The increase in energy cost and the need to reduce the global greenhouse gas emission to protect our environment have stimulated the investigation of new innovative techniques for the energy consumption reduction in telecommunication networks.

Some studies show that ICT is today responsible for a fraction of the world energy consumption of about 4%, and this percentage is expected to double in the next decade. ICT is expected to play a major active role in the reduction of the worldwide energy requirements, through the optimization of energy consumption.

The purpose of this special issue is to study and evaluate the impact and potential exploitation of energy-aware innovative techniques for wired and wireless networks.

The special issue consists of seven papers. The first three papers focus on the definition and evaluation of techniques, based on device clock frequency reduction and turning off of links and nodes, for the power consumption saving in wired networks. The next three papers introduce and evaluate management schemes and technological solutions for reducing the power consumption in wireless networks. Finally, the last paper investigates the use of optical technologies in reducing the power consumption of switching nodes. Brief summaries of the accepted articles are listed below.

Design of a traffic-aware governor for green routers” by A. Lombardo et al. focuses on routers that achieve energy saving by applying the frequency scaling approach. The authors propose an analytical model to support designers in choosing the main configuration parameters of the Router Governor in order to meet Quality of Service requirements while maximizing energy saving gain. A case study based on the open NetFPGA Reference Router is considered to show how the proposed model can be easily applied to a real case scenario.

Evaluation of power saving and feasibility study of migrations solutions in a virtual router network” by V. Eramo et al. evaluates how the migration of virtual routers can lead to an energy saving. The mechanism consists in migrating virtual routers in fewer physical nodes when the traffic decreases allowing for a power consumption saving. After formulating the problem of minimizing the power consumption as a Mixed Integer Linear Programming, a heuristic is proposed to evaluate the power saving in real network and traffic scenarios. The authors also perform a feasibility study by means of an experimental testbed to evaluate the migration time of a routing plane based on QUAGGA routing software.

Facing the reality: validation of energy saving mechanisms on a testbed” by E. Tego et al. focuses on the implementation of some techniques allowing for the turning off of router interfaces. Investigations on packet lost and delay are performed by means of an experimental testbed. The authors show that it is possible to dynamically adapt the network configuration to the changing load with no impact on packet loss and little increase in packet delay.

Energy-aware base stations: the effect of planning, management and femto layers” by G. Koutitas et al. investigates algorithms and techniques that can be applied on cellular networks to provide offered traffic proportional power consumption. Three different planning strategies and Base Station management schemes are used to investigate potential energy savings in the network. Furthermore, the paper shows how the introduction of a femtocell layer can improve energy saving, Quality of Service, and coverage providing more degrees of freedom to the mobile operator to adapt the power consumption in real time.

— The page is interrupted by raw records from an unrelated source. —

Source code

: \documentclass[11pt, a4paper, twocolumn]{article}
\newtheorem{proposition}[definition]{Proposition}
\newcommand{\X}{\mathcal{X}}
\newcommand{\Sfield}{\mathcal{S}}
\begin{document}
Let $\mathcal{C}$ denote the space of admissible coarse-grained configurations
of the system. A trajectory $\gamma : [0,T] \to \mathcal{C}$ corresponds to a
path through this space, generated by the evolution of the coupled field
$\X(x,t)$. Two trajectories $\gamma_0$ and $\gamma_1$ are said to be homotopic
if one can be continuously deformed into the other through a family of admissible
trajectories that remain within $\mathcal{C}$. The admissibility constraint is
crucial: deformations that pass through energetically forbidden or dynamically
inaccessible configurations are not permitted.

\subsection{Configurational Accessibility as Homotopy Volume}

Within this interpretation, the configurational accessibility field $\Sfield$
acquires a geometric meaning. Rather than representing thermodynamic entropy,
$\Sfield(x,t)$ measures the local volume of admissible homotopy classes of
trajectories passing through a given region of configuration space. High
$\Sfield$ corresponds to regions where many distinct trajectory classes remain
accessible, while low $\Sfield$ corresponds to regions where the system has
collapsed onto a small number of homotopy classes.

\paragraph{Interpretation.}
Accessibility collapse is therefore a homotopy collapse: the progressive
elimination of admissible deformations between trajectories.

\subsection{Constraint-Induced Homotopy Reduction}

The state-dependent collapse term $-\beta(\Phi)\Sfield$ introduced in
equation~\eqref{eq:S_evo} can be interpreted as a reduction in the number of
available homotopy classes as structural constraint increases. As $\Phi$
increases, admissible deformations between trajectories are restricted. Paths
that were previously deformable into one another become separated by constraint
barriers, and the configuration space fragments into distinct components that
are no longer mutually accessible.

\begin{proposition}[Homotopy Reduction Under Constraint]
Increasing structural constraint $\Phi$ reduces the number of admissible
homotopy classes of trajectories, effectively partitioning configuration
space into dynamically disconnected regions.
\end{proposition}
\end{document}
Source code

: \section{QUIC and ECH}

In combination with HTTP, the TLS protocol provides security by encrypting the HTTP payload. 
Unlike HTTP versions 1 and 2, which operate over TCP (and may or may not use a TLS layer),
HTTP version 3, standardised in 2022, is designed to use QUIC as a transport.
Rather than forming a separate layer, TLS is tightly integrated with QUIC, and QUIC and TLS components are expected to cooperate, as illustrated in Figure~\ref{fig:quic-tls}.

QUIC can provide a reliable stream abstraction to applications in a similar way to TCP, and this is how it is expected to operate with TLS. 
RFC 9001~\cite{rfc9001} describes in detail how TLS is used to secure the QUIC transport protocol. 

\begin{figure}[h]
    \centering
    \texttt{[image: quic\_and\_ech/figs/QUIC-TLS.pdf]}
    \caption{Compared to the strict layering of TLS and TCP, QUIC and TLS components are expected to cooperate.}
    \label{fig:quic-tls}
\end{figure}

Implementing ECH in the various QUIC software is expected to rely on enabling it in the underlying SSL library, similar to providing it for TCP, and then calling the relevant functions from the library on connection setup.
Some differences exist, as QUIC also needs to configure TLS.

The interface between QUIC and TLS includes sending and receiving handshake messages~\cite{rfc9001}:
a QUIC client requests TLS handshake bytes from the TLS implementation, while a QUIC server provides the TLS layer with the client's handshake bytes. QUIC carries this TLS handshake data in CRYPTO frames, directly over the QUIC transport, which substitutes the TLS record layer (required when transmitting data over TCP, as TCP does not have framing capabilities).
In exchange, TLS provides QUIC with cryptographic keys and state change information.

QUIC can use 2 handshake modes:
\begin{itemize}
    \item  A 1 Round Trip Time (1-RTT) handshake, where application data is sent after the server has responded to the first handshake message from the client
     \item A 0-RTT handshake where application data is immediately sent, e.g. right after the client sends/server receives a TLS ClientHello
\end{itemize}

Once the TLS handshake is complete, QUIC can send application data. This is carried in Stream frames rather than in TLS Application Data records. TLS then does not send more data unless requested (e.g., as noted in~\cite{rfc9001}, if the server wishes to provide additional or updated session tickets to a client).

Smart power management and delay reduction for target tracking in wireless sensor networks” by J. Feng et al. proposes a smart power management scheme in Wireless Sensor Network for target tracking application. Node sleeping strategies are introduced in the surveillance and tracking stages. Experimental results show that the proposed approaches are more power efficient with respect to traditional solutions and have a better capability of extending the network lifetime while maintaining short transmission delay in target tracking sensor networks.

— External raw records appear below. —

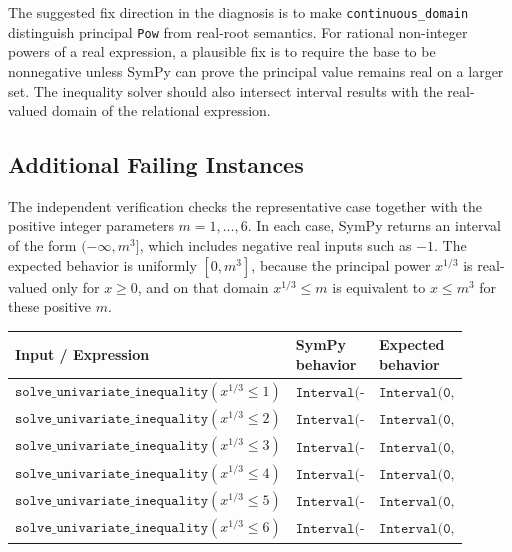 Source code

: \documentclass[11pt]{article}
\begin{document}
The suggested fix direction in the diagnosis is to make
\texttt{continuous\_domain} distinguish principal \texttt{Pow} from real-root
semantics. For rational non-integer powers of a real expression, a plausible
fix is to require the base to be nonnegative unless SymPy can prove the
principal value remains real on a larger set. The inequality solver should also
intersect interval results with the real-valued domain of the relational
expression.

\subsection{Additional Failing Instances}

The independent verification checks the representative case together with the
positive integer parameters \(m=1,\ldots,6\). In each case, SymPy returns an
interval of the form \((-\infty,m^3]\), which includes negative real inputs such
as \(-1\). The expected behavior is uniformly \([0,m^3]\), because the principal
power \(x^{1/3}\) is real-valued only for \(x\geq0\), and on that domain
\(x^{1/3}\leq m\) is equivalent to \(x\leq m^3\) for these positive \(m\).

\begin{center}
\small
\renewcommand{\arraystretch}{1.3}
\begin{tabular}{@{}>{\raggedright\arraybackslash}p{0.44\linewidth}>{\raggedright\arraybackslash}p{0.23\linewidth}>{\raggedright\arraybackslash}p{0.23\linewidth}@{}}
\toprule
\textbf{Input / Expression} & \textbf{SymPy behavior} & \textbf{Expected behavior} \\
\midrule
\(\texttt{solve\_univariate\_inequality}(x^{1/3}\leq 1)\) & \(\texttt{Interval(-oo, 1)}\) & \(\texttt{Interval(0, 1)}\) \\
\(\texttt{solve\_univariate\_inequality}(x^{1/3}\leq 2)\) & \(\texttt{Interval(-oo, 8)}\) & \(\texttt{Interval(0, 8)}\) \\
\(\texttt{solve\_univariate\_inequality}(x^{1/3}\leq 3)\) & \(\texttt{Interval(-oo, 27)}\) & \(\texttt{Interval(0, 27)}\) \\
\(\texttt{solve\_univariate\_inequality}(x^{1/3}\leq 4)\) & \(\texttt{Interval(-oo, 64)}\) & \(\texttt{Interval(0, 64)}\) \\
\(\texttt{solve\_univariate\_inequality}(x^{1/3}\leq 5)\) & \(\texttt{Interval(-oo, 125)}\) & \(\texttt{Interval(0, 125)}\) \\
\(\texttt{solve\_univariate\_inequality}(x^{1/3}\leq 6)\) & \(\texttt{Interval(-oo, 216)}\) & \(\texttt{Interval(0, 216)}\) \\
\bottomrule
\end{tabular}
\end{center}
\end{document}
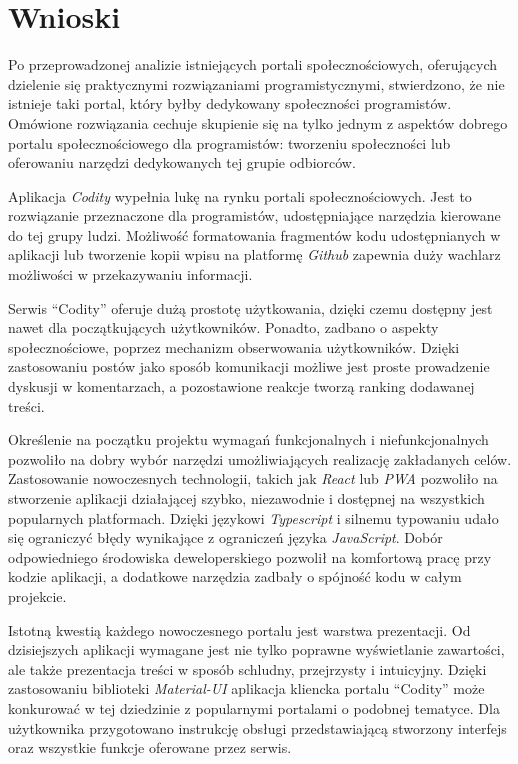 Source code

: \documentclass[a4paper,12pt,polish,twoside]{extreport}
\begin{document}
\chapter{Wnioski}
Po przeprowadzonej analizie istniejących portali społecznościowych, oferujących dzielenie się praktycznymi rozwiązaniami programistycznymi, stwierdzono, że nie istnieje taki portal, który byłby dedykowany społeczności programistów. Omówione rozwiązania cechuje skupienie się na tylko jednym z aspektów dobrego portalu społecznościowego dla programistów: tworzeniu społeczności lub oferowaniu narzędzi dedykowanych tej grupie odbiorców.

Aplikacja \textit{Codity} wypełnia lukę na rynku portali społecznościowych. Jest to rozwiązanie przeznaczone dla programistów, udostępniające narzędzia kierowane do tej grupy ludzi. Możliwość formatowania fragmentów kodu udostępnianych w aplikacji lub tworzenie kopii wpisu na platformę \textit{Github} zapewnia duży wachlarz możliwości w przekazywaniu informacji.

Serwis ``Codity'' oferuje dużą prostotę użytkowania, dzięki czemu dostępny jest nawet dla początkujących użytkowników. Ponadto, zadbano o aspekty społecznościowe, poprzez mechanizm obserwowania użytkowników. Dzięki zastosowaniu postów jako sposób komunikacji możliwe jest proste prowadzenie dyskusji w komentarzach, a pozostawione reakcje tworzą ranking dodawanej treści.

Określenie na początku projektu wymagań funkcjonalnych i niefunkcjonalnych pozwoliło na dobry wybór narzędzi umożliwiających realizację zakładanych celów. Zastosowanie nowoczesnych technologii, takich jak \textit{React} lub \textit{PWA} pozwoliło na stworzenie aplikacji działającej szybko, niezawodnie i dostępnej na wszystkich popularnych platformach. Dzięki językowi \textit{Typescript} i silnemu typowaniu udało się ograniczyć błędy wynikające z ograniczeń języka \textit{JavaScript}. Dobór odpowiedniego środowiska deweloperskiego pozwolił na komfortową pracę przy kodzie aplikacji, a dodatkowe narzędzia zadbały o spójność kodu w całym projekcie.

Istotną kwestią każdego nowoczesnego portalu jest warstwa prezentacji. Od dzisiejszych aplikacji wymagane jest nie tylko poprawne wyświetlanie zawartości, ale także prezentacja treści w sposób schludny, przejrzysty i intuicyjny. Dzięki zastosowaniu biblioteki \textit{Material-UI} aplikacja kliencka portalu ``Codity'' może konkurować w tej dziedzinie z popularnymi portalami o podobnej tematyce. Dla użytkownika przygotowano instrukcję obsługi przedstawiającą stworzony interfejs oraz wszystkie funkcje oferowane przez serwis.
\end{document}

A-LNT: a wireless sensor network platform for low-power real-time voice communications” by Y. Fu focuses on the design of a lightweight low-speed and low-power wireless sensor platform for voice communications (A-LNT). The authors discuss the key elements for energy efficient node hardware design, low-power voice codec and processing, wireless network topology, and hybrid MAC protocol design. The efficiency in power consumption of A-LNT is studied with both simulation and analytical models.

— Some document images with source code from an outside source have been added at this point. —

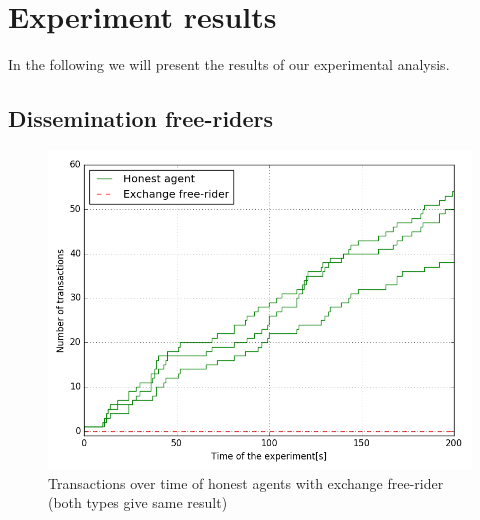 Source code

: \section{Experiment results}
In the following we will present the results of our experimental analysis.
\subsection{Dissemination free-riders}


\begin{figure}
  \centering
  \includegraphics[width=.6\linewidth]{images/gossip_free-rider}
  \caption{Transactions over time of honest agents with exchange free-rider (both types give same result)}
  \label{fig:DFR_no_exchanges}
\end{figure}


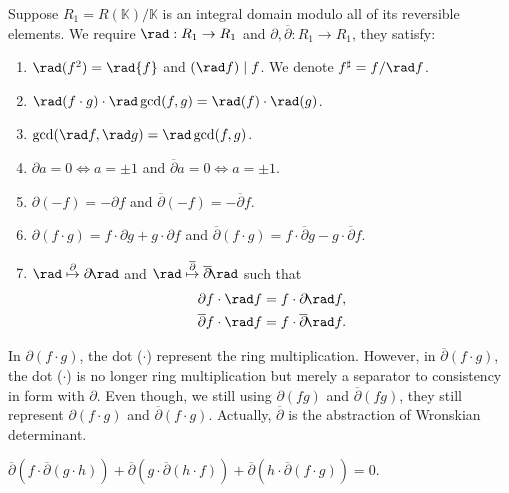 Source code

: \begin{definition}\label{def:der-rad-rings}
	Suppose $R_1 = R(\mathbb{K})/\mathbb{K}$ is an integral domain modulo all of its reversible elements. We require $\rad: R_1 \to R_1$ and $\partial, \overline{\partial}: R_1 \to R_1$, they satisfy:
	\begin{enumerate}
		\item $\rad(f^{2}) = \rad{f}$ and $(\rad f) \mid f$. We denote $f^{\sharp} = f/\rad f$.
		\item $\rad (f\cdot g)\cdot\rad\gcd(f, g) = \rad(f)\cdot\rad(g)$.
		\item $\gcd(\rad f, \rad g) = \rad\gcd(f, g)$.
		\item $\partial a = 0 \Longleftrightarrow a = \pm 1$ and $\overline{\partial} a = 0 \Longleftrightarrow a = \pm 1$.
		\item $\partial (-f) = -\partial f$ and $\overline{\partial} (-f) = -\overline{\partial} f$.
		\item $\partial(f\cdot g) = f\cdot\partial{g} + g\cdot\partial{f}$ and $\overline{\partial}(f \cdot g) = f\cdot\overline{\partial}{g} - g\cdot\overline{\partial}{f}$.
		\item $\rad \overset{\partial}{\mapsto} \partial\!\rad$ and $\rad \overset{\overline{\partial}}{\mapsto} \overline{\partial}\!\rad$ such that
		\begin{align*}
			\partial f \cdot \rad f &= f \cdot \partial\!\rad f, \\
			\overline{\partial} f \cdot \rad f &= f \cdot \overline{\partial}\!\rad f.
		\end{align*}
	\end{enumerate}
\end{definition}
\begin{remark}
	In $\partial(f\cdot g)$, the dot ($\cdot$) represent the ring multiplication. However, in $\overline{\partial}(f\cdot g)$, the dot ($\cdot$) is no longer ring multiplication but merely a separator to consistency in form with $\partial$. Even though, we still using $\partial(fg)$ and $\overline{\partial}(fg)$, they still represent $\partial(f\cdot g)$ and $\overline{\partial}(f\cdot g)$. Actually, $\overline{\partial}$ is the abstraction of Wronskian determinant.
\end{remark}
\begin{proposition}
	$\overline{\partial}(f\cdot\overline{\partial}(g\cdot h)) + \overline{\partial}(g\cdot\overline{\partial}(h\cdot f)) + \overline{\partial}(h\cdot\overline{\partial}(f\cdot g)) = 0$.
\end{proposition}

Hybrid optical switching for data center networks” by M. Fiorani et al. introduces a novel data center network based on hybrid optical switching (HOS). HOS combines optical circuit, burst, and packet switching on the same network. The proposed HOS network achieves high transmission efficiency and reduces energy consumption by using two parallel optical switches: a slow and low- power consuming switch for the transmission of circuits and long bursts and a fast switch for the transmission of packets and short bursts. By means of simulation and analytical investigations, the authors demonstrate that the proposed HOS data center network achieves high performance and flexibility while considerably reducing the energy consumption of current solutions.

Acknowledgments

The guest editors thank all the authors who submitted papers to the special issue, and they acknowledge all the reviewers for ensuring a high quality of the selected papers.